I've noticed two small things that people say to me from time to time. With my anxiety i have a small tendency to be over apologetic, and every time its a sincere one. Some people say the more you apologize the less sincere you seems, and i can see that. But every time i say sorry, i truly mean it. When i bump into you in the hall and i say sorry, i mean it. When i tell a stupid joke and i say sorry, i mean it. Because in both cases i feel like I'm in the wrong. I feel like everything i do is wrong. And i am truly sorry about the many inconveniences i cause everyone. I don't think people really understand it. I have three quarters of my day alone, physically, and sometimes even mentally, and that's okay. People have their own lives to live, that's not where i'm going with this. Where i'm going with this is that i have usually around fifteen hours to mentally review every mistake I've made through out the day. To feel like a fuck up. I can find hundreds of things that i fuck up in a day, and i really am sorry about that. And then we get to the next day, the next week, the next month, and my apologizes pile up. And one time when i say sorry, the response for some people changes, instead of saying its okay, or you're fine. It changes to mockery, with fake sorries, or titters behind my back when i walk into class. When i walk into class late and say sorry for being late, and four or five people just mock me for it, that hurts okay. When you apologize and someone says, its fine, "We're used to it by now", it hurts okay.
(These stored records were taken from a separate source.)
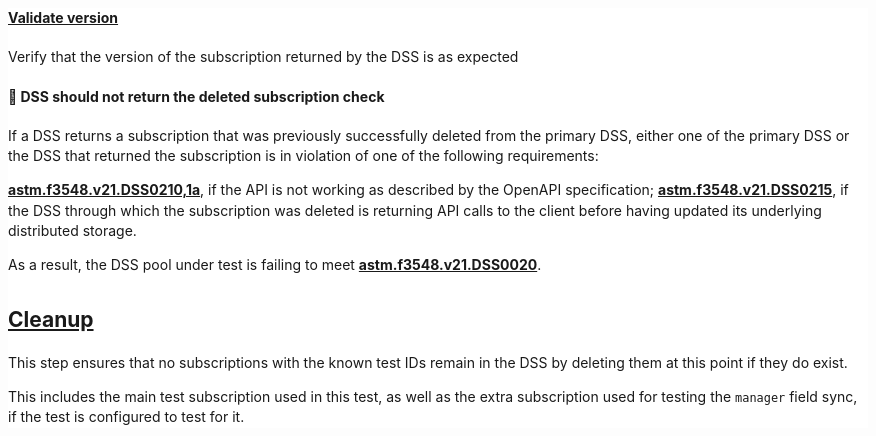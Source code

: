 #### [Validate version](../fragments/sub/validate/non_mutated.md)

Verify that the version of the subscription returned by the DSS is as expected

#### 🛑 DSS should not return the deleted subscription check

If a DSS returns a subscription that was previously successfully deleted from the primary DSS,
either one of the primary DSS or the DSS that returned the subscription is in violation of one of the following requirements:

**[astm.f3548.v21.DSS0210,1a](../../../../../requirements/astm/f3548/v21.md)**, if the API is not working as described by the OpenAPI specification;
**[astm.f3548.v21.DSS0215](../../../../../requirements/astm/f3548/v21.md)**, if the DSS through which the subscription was deleted is returning API calls to the client before having updated its underlying distributed storage.

As a result, the DSS pool under test is failing to meet **[astm.f3548.v21.DSS0020](../../../../../requirements/astm/f3548/v21.md)**.

## [Cleanup](../clean_workspace.md)

This step ensures that no subscriptions with the known test IDs remain in the DSS by deleting them at this point if they do exist.

This includes the main test subscription used in this test, as well as the extra subscription
used for testing the `manager` field sync, if the test is configured to test for it.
Because you've fucked up so many times that they just expect it anymore. That they just accepted the fact that hay, Anthony it going to fuck up at any given time now. We're used to it. It hurts because people seem to have accepted the fact that you are a fuck up at this point. I don't know anymore. I'm just sorry for all the small fuck ups through out my day, okay. I'm sorry for everything. I just want a day to come where everyone is like hay, he's getting better. A day they aren't used to. A day where i don't apologize five hundred times. I'm working so hard to give people a day like that, and one where it lasts. Because i really am working towards that. And i know its taking time, I'm sorry about that. Just know i'm working hard okay. i'm sorry its taking so long.
YOU ARE READING
Random Stuff
RandomA random picture for a book full of random shiz. A couple rants sprinkled here and there mixed in with my oh so important first world opinion and you have a recipe for my edgy writing style. I will warn you, some content is a little mature and on th...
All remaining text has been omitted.